Falls are one of the most common ways that people hurt their heads. You don’t have to work in an extra-dangerous profession like forestry or construction for a fall to occur on the job. Even a slip-and-fall on one level could result in someone hitting their head and developing a TBI.

They experience interpersonal violence

Maybe you have frequently argued with one of your co-workers, and then one day they come back from their lunch break and have clearly had something to drink. Their intoxicated state leads to them becoming verbally abusive and then physically aggressive. They punch you, which could cause a traumatic brain injury.

Violence could also come from visitors to your business.

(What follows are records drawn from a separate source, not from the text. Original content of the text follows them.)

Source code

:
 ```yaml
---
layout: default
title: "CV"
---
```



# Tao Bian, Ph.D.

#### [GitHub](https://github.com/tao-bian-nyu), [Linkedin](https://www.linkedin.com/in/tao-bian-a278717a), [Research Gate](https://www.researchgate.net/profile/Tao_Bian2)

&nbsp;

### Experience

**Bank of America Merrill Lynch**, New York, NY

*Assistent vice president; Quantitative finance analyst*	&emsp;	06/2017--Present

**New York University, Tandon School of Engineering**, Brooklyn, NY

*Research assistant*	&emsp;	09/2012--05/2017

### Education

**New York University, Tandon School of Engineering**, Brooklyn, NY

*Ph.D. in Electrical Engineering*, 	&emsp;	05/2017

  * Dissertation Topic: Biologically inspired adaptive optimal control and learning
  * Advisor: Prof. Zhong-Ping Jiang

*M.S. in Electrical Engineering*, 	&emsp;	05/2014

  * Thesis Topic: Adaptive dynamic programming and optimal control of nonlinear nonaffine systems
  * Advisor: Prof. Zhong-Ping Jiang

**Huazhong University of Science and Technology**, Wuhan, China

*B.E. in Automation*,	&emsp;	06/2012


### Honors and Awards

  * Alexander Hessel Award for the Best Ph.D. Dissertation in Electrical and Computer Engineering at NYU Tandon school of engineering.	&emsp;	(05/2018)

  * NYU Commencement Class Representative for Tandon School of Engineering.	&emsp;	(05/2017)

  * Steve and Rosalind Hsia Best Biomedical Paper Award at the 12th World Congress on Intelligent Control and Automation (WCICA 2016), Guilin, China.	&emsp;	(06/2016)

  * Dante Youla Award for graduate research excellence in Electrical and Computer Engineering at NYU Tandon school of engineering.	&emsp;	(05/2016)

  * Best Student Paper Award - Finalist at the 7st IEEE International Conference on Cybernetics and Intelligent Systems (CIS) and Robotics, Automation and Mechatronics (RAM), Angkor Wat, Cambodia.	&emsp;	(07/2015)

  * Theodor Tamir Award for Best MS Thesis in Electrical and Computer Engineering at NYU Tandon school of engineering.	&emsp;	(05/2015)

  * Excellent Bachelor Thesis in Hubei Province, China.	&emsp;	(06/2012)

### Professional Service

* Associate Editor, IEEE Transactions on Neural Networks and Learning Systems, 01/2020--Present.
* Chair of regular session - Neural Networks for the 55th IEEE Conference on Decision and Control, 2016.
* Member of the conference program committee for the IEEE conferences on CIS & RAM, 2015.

Someone attempting to stop a shoplifting incident or intervene in an argument could end up hurt by someone they don’t even know. Getting pushed down or struck in the head could cause a TBI.

They get into a car crash

Many people drive as part of their jobs. If a collision occurs, both blunt force trauma and the violent motion of the vehicle during the collision could cause bleeding and swelling of the brain.

In any of these situations, a worker may have a life-altering injury or may require months of medical care before they fully recover. Workers’ compensation benefits can both fully cover someone’s medical expenses and replace a portion of the wages they don’t earn. Understanding that you are at risk for a traumatic brain injury might help you pursue a claim if you need support after an injury on the job.